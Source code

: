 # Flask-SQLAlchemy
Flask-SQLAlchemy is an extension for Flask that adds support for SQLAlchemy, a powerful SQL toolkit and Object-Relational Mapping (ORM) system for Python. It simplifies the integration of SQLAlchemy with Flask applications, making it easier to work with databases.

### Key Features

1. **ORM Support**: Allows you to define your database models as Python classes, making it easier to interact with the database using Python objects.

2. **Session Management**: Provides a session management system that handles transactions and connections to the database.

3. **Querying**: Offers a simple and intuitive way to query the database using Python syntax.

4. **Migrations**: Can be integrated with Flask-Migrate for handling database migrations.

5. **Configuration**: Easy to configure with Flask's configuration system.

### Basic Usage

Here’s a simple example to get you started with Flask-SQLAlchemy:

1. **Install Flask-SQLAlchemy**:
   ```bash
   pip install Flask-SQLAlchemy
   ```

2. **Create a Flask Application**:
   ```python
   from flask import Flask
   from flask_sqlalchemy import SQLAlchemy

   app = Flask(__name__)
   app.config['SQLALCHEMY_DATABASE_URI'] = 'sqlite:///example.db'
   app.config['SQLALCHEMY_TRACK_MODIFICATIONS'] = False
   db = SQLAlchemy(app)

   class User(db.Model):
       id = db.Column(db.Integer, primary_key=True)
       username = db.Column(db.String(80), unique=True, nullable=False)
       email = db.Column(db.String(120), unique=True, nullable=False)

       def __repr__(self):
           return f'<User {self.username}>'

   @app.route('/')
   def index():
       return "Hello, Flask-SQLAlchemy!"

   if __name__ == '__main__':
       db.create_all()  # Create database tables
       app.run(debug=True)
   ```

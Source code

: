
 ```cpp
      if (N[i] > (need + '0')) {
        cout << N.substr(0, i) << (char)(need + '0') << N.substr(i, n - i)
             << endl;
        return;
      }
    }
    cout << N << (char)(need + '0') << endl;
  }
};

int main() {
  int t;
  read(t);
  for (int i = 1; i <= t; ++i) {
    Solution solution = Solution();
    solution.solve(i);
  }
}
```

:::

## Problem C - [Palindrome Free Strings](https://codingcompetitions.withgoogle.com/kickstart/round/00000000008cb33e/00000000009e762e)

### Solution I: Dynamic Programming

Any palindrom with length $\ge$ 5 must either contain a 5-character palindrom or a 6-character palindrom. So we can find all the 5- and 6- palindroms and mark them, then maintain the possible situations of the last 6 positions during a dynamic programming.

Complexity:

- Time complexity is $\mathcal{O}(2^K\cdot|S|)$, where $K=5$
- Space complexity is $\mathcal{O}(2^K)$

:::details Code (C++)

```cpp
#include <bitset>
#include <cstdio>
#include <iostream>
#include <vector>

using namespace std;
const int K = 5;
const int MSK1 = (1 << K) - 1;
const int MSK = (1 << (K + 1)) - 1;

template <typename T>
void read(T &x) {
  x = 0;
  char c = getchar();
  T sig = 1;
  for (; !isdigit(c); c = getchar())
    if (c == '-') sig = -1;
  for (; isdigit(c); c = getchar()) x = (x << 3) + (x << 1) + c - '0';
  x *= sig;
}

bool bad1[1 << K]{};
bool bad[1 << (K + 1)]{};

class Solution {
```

:::::

[WHAT IS EXPECTED] Taking the listing above, write all of it out exactly.

[FINAL ANSWER]
Source code

: # Flask-SQLAlchemy
Flask-SQLAlchemy is an extension for Flask that adds support for SQLAlchemy, a powerful SQL toolkit and Object-Relational Mapping (ORM) system for Python. It simplifies the integration of SQLAlchemy with Flask applications, making it easier to work with databases.

### Key Features

1. **ORM Support**: Allows you to define your database models as Python classes, making it easier to interact with the database using Python objects.

2. **Session Management**: Provides a session management system that handles transactions and connections to the database.

3. **Querying**: Offers a simple and intuitive way to query the database using Python syntax.

4. **Migrations**: Can be integrated with Flask-Migrate for handling database migrations.

5. **Configuration**: Easy to configure with Flask's configuration system.

### Basic Usage

Here’s a simple example to get you started with Flask-SQLAlchemy:

1. **Install Flask-SQLAlchemy**:
   ```bash
   pip install Flask-SQLAlchemy
   ```

2. **Create a Flask Application**:
   ```python
   from flask import Flask
   from flask_sqlalchemy import SQLAlchemy

   app = Flask(__name__)
   app.config['SQLALCHEMY_DATABASE_URI'] = 'sqlite:///example.db'
   app.config['SQLALCHEMY_TRACK_MODIFICATIONS'] = False
   db = SQLAlchemy(app)

   class User(db.Model):
       id = db.Column(db.Integer, primary_key=True)
       username = db.Column(db.String(80), unique=True, nullable=False)
       email = db.Column(db.String(120), unique=True, nullable=False)

       def __repr__(self):
           return f'<User {self.username}>'

   @app.route('/')
   def index():
       return "Hello, Flask-SQLAlchemy!"

   if __name__ == '__main__':
       db.create_all()  # Create database tables
       app.run(debug=True)
   ```

Source code

:
 ```cpp
      if (N[i] > (need + '0')) {
        cout << N.substr(0, i) << (char)(need + '0') << N.substr(i, n - i)
             << endl;
        return;
      }
    }
    cout << N << (char)(need + '0') << endl;
  }
};

int main() {
  int t;
  read(t);
  for (int i = 1; i <= t; ++i) {
    Solution solution = Solution();
    solution.solve(i);
  }
}
```

:::

## Problem C - [Palindrome Free Strings](https://codingcompetitions.withgoogle.com/kickstart/round/00000000008cb33e/00000000009e762e)

### Solution I: Dynamic Programming

Any palindrom with length $\ge$ 5 must either contain a 5-character palindrom or a 6-character palindrom. So we can find all the 5- and 6- palindroms and mark them, then maintain the possible situations of the last 6 positions during a dynamic programming.

Complexity:

- Time complexity is $\mathcal{O}(2^K\cdot|S|)$, where $K=5$
- Space complexity is $\mathcal{O}(2^K)$

:::details Code (C++)

```cpp
#include <bitset>
#include <cstdio>
#include <iostream>
#include <vector>

using namespace std;
const int K = 5;
const int MSK1 = (1 << K) - 1;
const int MSK = (1 << (K + 1)) - 1;

template <typename T>
void read(T &x) {
  x = 0;
  char c = getchar();
  T sig = 1;
  for (; !isdigit(c); c = getchar())
    if (c == '-') sig = -1;
  for (; isdigit(c); c = getchar()) x = (x << 3) + (x << 1) + c - '0';
  x *= sig;
}

bool bad1[1 << K]{};
bool bad[1 << (K + 1)]{};

class Solution {
```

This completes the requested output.